Si «ce héros très chrétien dans ses paroles et ses attitudes s'attaque aux Musulmans de Castejón, d'Alcocer, lutte contre les Maures, Fariz et Galve, l'emporte sur les Mahométans de Murviedro et de Valence, triomphe du roi musulman de Séville, de Yúçuf, empereur almoravide, de Búcar, roi sarrasin»11, no es, en modo alguno, por una voluntad escondida de cruzada. El hecho de «situar al Cid y sus combatientes debajo de la protección de Dios, entendiendo que así cumplen una misión providencial, permite reunir las ventajas materiales que pudieran sacar del combate con el sentido religioso que así adopta la lucha contra los moros»12.
Una buena demostración de lo dicho se encuentra en las partes II y III, donde se describe la estrecha relación que une al héroe épico con Avengalvon. Este moro, cuyo «amigo es de paz» (v. 1464), no sólo hospeda a Minaya, Jimena y a las dos hijas de Ruy Díaz, sino que, además, en el cantar tercero, recibe con alegría a sus dos yernos, los infantes de Carrión. Sin embargo, un ladino le advierte de las perversas intenciones de estos dos traidores, que pretenden matar a Avengalvon para quedarse con sus riquezas. En realidad, tanto don Diego como don Fernando son la representación más fiel del antihéroe. Por una parte, cuando creen que deben enfrentarse a un peligro, huyen despavoridos para regocijo de todos. Por otra, se trata de dos fuerzas gemelas que actúan desde la violencia, la humillación y la avaricia.
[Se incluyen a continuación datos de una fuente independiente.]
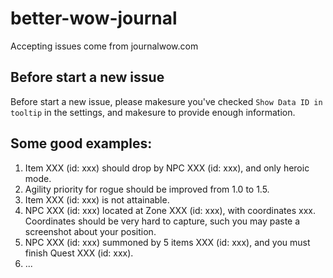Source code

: # better-wow-journal

Accepting issues come from journalwow.com


## Before start a new issue

Before start a new issue, please makesure you've checked `Show Data ID in tooltip` in the settings, and makesure to provide enough information.


## Some good examples:

1. Item XXX (id: xxx) should drop by NPC XXX (id: xxx), and only heroic mode.
2. Agility priority for rogue should be improved from 1.0 to 1.5.
3. Item XXX (id: xxx) is not attainable.
4. NPC XXX (id: xxx) located at Zone XXX (id: xxx), with coordinates xxx. Coordinates should be very hard to capture, such you may paste a screenshot about your position.
5. NPC XXX (id: xxx) summoned by 5 items XXX (id: xxx), and you must finish Quest XXX (id: xxx).
6. ...
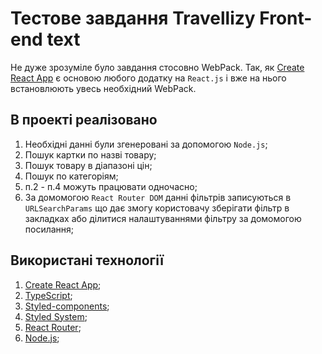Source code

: # Тестове завдання Travellizy Front-end text

Не дуже зрозуміле було завдання стосовно WebPack. Так, як
[Create React App](https://github.com/facebook/create-react-app) є основою
любого додатку на `React.js` і вже на нього встановлюють увесь необхідний
WebPack.

## В проекті реалізовано

1. Необхідні данні були згенеровані за допомогою `Node.js`;
2. Пошук картки по назві товару;
3. Пошук товару в діапазоні цін;
4. Пошук по категоріям;
5. п.2 - п.4 можуть працювати одночасно;
6. За домомогою `React Router DOM` данні фільтрів записуються в
   `URLSearchParams` що дає змогу користовачу зберігати фільтр в закладках або
   ділитися налаштуваннями фільтру за домомогою посилання;

## Використані технології

1. [Create React App](https://github.com/facebook/create-react-app);
2. [TypeScript](https://www.typescriptlang.org);
3. [Styled-components](https://styled-components.com);
4. [Styled System](https://styled-system.com);
5. [React Router](https://reactrouter.com/en/main);
6. [Node.js](https://nodejs.org/uk/);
Con todo esto se observa que «el Cid perdona a los moros por razones tácticas y no por bondad altruista; por otra parte, los mata siempre que la campaña militar lo exige»13. Es decir, la visión que del «otro», en este caso el musulmán, se tiene en el Poema de mio Cid, no parece ser diabólica, ni tampoco misericordiosa. Parece que, en todo caso, atiende a una necesidad meramente bélica que pone a los moros como enemigos a los que hay que vencer a toda costa. Bien es cierto que, en ocasiones, se acude a la mención directa del factor religioso, pero en el sentido de incitación al combate, de arenga militar; de ahí que se puedan hallar situaciones en las que el Campeador se muestra generoso con los vencidos e, incluso, en las que un moro (Avengalvon) se presente como su «amigo natural» (v. 1479). Esto no quiere decir, ni mucho menos, que en la obra no se reflejen los presupuestos ideológico-religiosos de la época, más bien al contrario, pues se aprecian «las convicciones religiosas comunes en cualquiera que participase de algún modo del espíritu clerical de aquellos tiempos aunque su autor fuera un hombre civil»14.
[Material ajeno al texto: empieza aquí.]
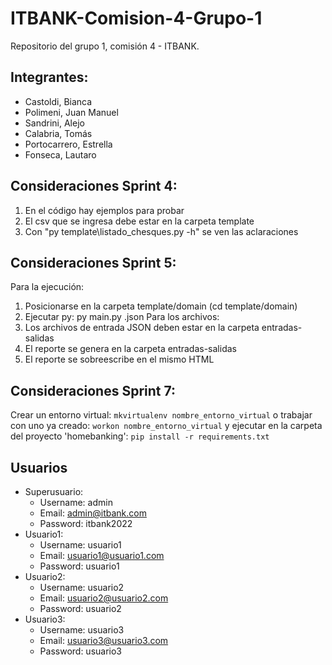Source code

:# ITBANK-Comision-4-Grupo-1
Repositorio del grupo 1, comisión 4 - ITBANK.

## Integrantes:
- Castoldi, Bianca
- Polimeni, Juan Manuel
- Sandrini, Alejo
- Calabria, Tomás
- Portocarrero, Estrella
- Fonseca, Lautaro

## Consideraciones Sprint 4:
1. En el código hay ejemplos para probar
2. El csv que se ingresa debe estar en la carpeta template
3. Con "py template\listado_chesques.py -h" se ven las aclaraciones

## Consideraciones Sprint 5:
Para la ejecución:
1. Posicionarse en la carpeta template/domain (cd template/domain)
2. Ejecutar py: py main.py <nombreJson>.json
Para los archivos:
1. Los archivos de entrada JSON deben estar en la carpeta entradas-salidas
2. El reporte se genera en la carpeta entradas-salidas
3. El reporte se sobreescribe en el mismo HTML

## Consideraciones Sprint 7:
Crear un entorno virtual:
`mkvirtualenv nombre_entorno_virtual`
o trabajar con uno ya creado:
`workon nombre_entorno_virtual`
y ejecutar en la carpeta del proyecto 'homebanking':
`pip install -r requirements.txt`

## Usuarios
- Superusuario:
    - Username: admin
    - Email: admin@itbank.com
    - Password: itbank2022
- Usuario1:
    - Username: usuario1
    - Email: usuario1@usuario1.com
    - Password: usuario1
- Usuario2:
    - Username: usuario2
    - Email: usuario2@usuario2.com
    - Password: usuario2
- Usuario3:
    - Username: usuario3
    - Email: usuario3@usuario3.com
    - Password: usuario3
Raquel y Vidas representan un «otro» distinto al moro. No obstante, la probidad cidiana que se ha mencionado, afectaba al segundo pero no a los primeros, pues los judíos, «excluidos de la sociedad cristiana y feudal [...] son las víctimas de engaños ingeniosos»15. Margaret Chaplin, en un estudio dedicado a los motivos folclóricos en la épica medieval española, indaga, según la clasificación de Thompson, las características más difundidas en este tipo de obras y llega a la conclusión de que tanto K (decepciones y engaños) como Q (castigos y recompensas) destacan sobre el resto16. En el Poema de mio Cid, uno de los aspectos que más ha llamado la atención de la crítica es, precisamente, esa especie de guiño burlón que su protagonista hace a esta pareja de prestamistas.
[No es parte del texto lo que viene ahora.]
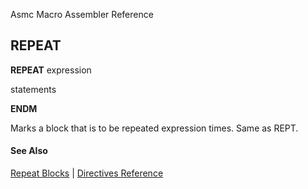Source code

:Asmc Macro Assembler Reference

## REPEAT

**REPEAT** expression

statements

**ENDM**

Marks a block that is to be repeated expression times. Same as REPT.

#### See Also

[Repeat Blocks](repeat-blocks.md) | [Directives Reference](readme.md)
El judío, durante la Edad Media «was identified with the Antichrist, considered to have animal-like attributes, to practice magic and sorcery, to desecrate Christian holy image and to use Christian blood in his ritual»17. De ahí que llame la atención que el Campeador tenga contacto con Raquel y Vidas. Aunque de ellos no se diga en ningún momento que son judíos, se deduce por su ocupación y por ese interés solapado de Ruy Díaz porque mantengan en secreto el tipo de transacción que van a realizar. Sin embargo, es relevante el carácter humorístico que se le da al episodio. El Cid urde el engaño casi con alevosía. Este suceso, en realidad, rompería definitivamente su cualidad de héroe dadivoso que desde el inicio se presenta, ofreciendo una nueva perspectiva de análisis al investigador:
|
Aquí se observa, por tanto, que esa exagerada creencia sobre los judíos se utiliza para racionalizar la conducta innoble de Cid hacia ellos. La conclusión, o más bien la justificación, radicaría en el hecho de que Ruy Díaz haría lo correcto al engañarles porque los judíos son criaturas miserables18. A la vista de esta enorme complejidad de presupuestos, es difícil decidir si existe antisemitismo en esa escena. Si se van estudiando paso a paso los factores antropológicos descritos es probable que se aporten nuevos puntos de vista al debate propuesto. Por una parte, se hallan patentes una vez más las fuerzas gemelas. En este caso la unión es tan potente que se llega incluso a afirmar en el poema que «en uno estavan amos» (v. 100). A pesar de que el lector se encuentre ante dos nombres claramente diferenciados, Raquel y Vidas, en verdad asume que es un único personaje el que actúa. Cuando se establece un diálogo con ellos, en ningún momento se especifica cuál de los dos es el que contesta o plantea las cuestiones. Estas circunstancias hacen que se comporten «como otra pareja geminada de personajes» dentro de la obra19. Otro aspecto relevante es que hablan siempre susurrando. La razón puede encontrarse, precisamente, en esas fuerzas gemelas: el secreto que les pide el Cid, se extiende asimismo hacia el contacto que se establece entre ambos judíos. Con ese aparente silencio muestran la incomprensión del cristiano hacia ellos, así como la constatación de que Raquel y Vidas emplean un lenguaje diferente. Además, con los susurros consiguen una intimidad mayor que refuerza esa imagen de que no son dos sino uno solo.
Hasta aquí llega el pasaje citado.